Trottinettes, monoroues, gyropodes, hoverboards… tous les engins de déplacement personnels motorisés sont concernés

 

La Déléguée interministérielle à la Sécurité routière, Estelle Balit, a rappelé l’obligation d’assurance souvent ignorée.

 


En 2024, 59% des conducteurs d’EDPm impliqués dans un accident, n’étaient pas assurés. Face à ce constat, la Sécurité routière a décidé de lancer une campagne radio nationale.

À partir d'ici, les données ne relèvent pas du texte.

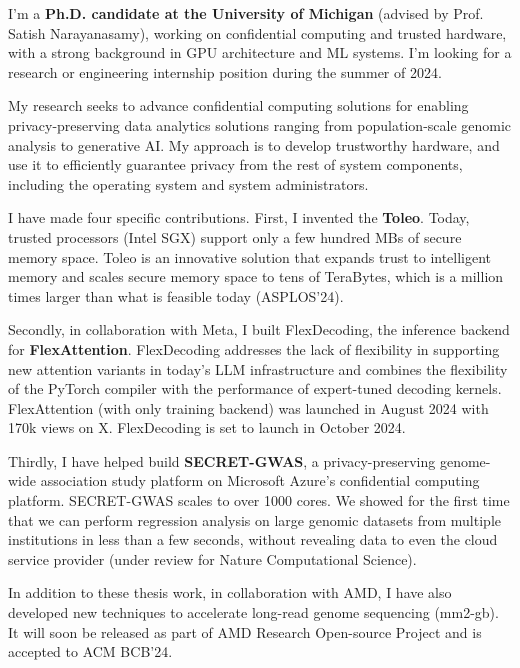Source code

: I'm a \textbf{Ph.D. candidate at the University of Michigan} (advised by Prof. Satish Narayanasamy), working on confidential computing and trusted hardware, with a strong background in GPU architecture and ML systems. I'm looking for a research or engineering internship position during the summer of 2024. \par
My research seeks to advance confidential computing solutions for enabling privacy-preserving data analytics solutions ranging from population-scale genomic analysis to generative AI. My approach is to develop trustworthy hardware, and use it to efficiently guarantee privacy from the rest of system components, including the operating system and system administrators. \par

\vspace{3ex}

I have made four specific contributions. First, I invented the \textbf{Toleo}. Today, trusted processors (Intel SGX) support only a few hundred MBs of secure memory space. Toleo is an innovative solution that expands trust to intelligent memory and scales secure memory space to tens of TeraBytes, which is a million times larger than what is feasible today (ASPLOS'24).\par


Secondly, in collaboration with Meta, I built FlexDecoding, the inference backend for \textbf{FlexAttention}. FlexDecoding addresses the lack of flexibility in supporting new attention variants in today's LLM infrastructure and combines the flexibility of the PyTorch compiler with the performance of expert-tuned decoding kernels. FlexAttention (with only training backend) was launched in August 2024 with 170k views on X. FlexDecoding is set to launch in October 2024.\par


Thirdly, I have helped build \textbf{SECRET-GWAS}, a privacy-preserving genome-wide association study platform on Microsoft Azure's confidential computing platform.  SECRET-GWAS scales to over 1000 cores. We showed for the first time that we can perform regression analysis on large genomic datasets from multiple institutions in less than a few seconds, without revealing data to even the cloud service provider (under review for Nature Computational Science).\par

In addition to these thesis work, in collaboration with AMD, I have also developed new techniques to accelerate long-read genome sequencing (mm2-gb). It will soon be released as part of AMD Research Open-source Project and is accepted to ACM BCB'24. \par


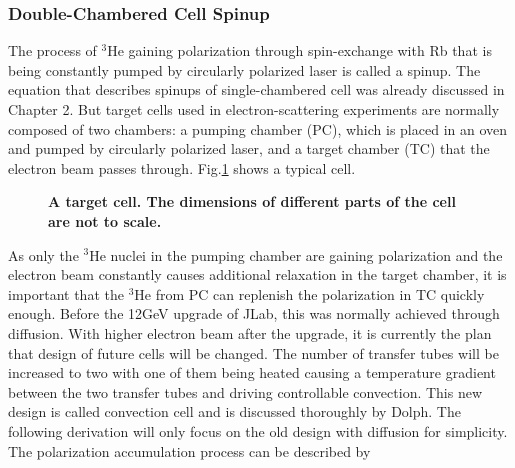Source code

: \subsubsection{Double-Chambered Cell Spinup}

The process of $^{3}$He gaining polarization through spin-exchange with Rb that is being constantly pumped by circularly polarized laser is called a spinup. The equation that describes spinups of single-chambered cell was already discussed in Chapter 2. But target cells used in electron-scattering experiments are normally composed of two chambers: a pumping chamber (PC), which is placed in an oven and pumped by circularly polarized laser, and a target chamber (TC) that the electron beam passes through. Fig.\ref{TargetCell} shows a typical cell.

\begin{figure}[H]
	\centering
	\caption{{\bf A target cell. The dimensions of different parts of the cell are not to scale.}}
	\label{TargetCell}
\end{figure}

As only the $^{3}$He nuclei in the pumping chamber are gaining polarization and the electron beam constantly causes additional relaxation in the target chamber, it is important that the $^{3}$He from PC can replenish the polarization in TC quickly enough. Before the 12GeV upgrade of JLab, this was normally achieved through diffusion. With higher electron beam after the upgrade, it is currently the plan that design of future cells will be changed. The number of transfer tubes will be increased to two with one of them being heated causing a temperature gradient between the two transfer tubes and driving controllable convection. This new design is called convection cell and is discussed thoroughly by Dolph. The following derivation will only focus on the old design with diffusion for simplicity. The polarization accumulation process can be described by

Ces engins (trottinettes électriques, monoroues, gyropodes ou hoverboards) sont juridiquement considérés comme des véhicules terrestres à moteur. À ce titre, il revient donc au propriétaire de l’EDPm de souscrire une assurance spécifique couvrant sa responsabilité civile en cas d’accident causé à un tiers, comme pour une voiture ou une moto (cette assurance coûte 2 ou 3 euros par mois).

Attention, l’assurance responsabilité civile intégrée dans les contrats d’assurance habitation ne couvre pas les accidents causés au guidon d’un EDPm.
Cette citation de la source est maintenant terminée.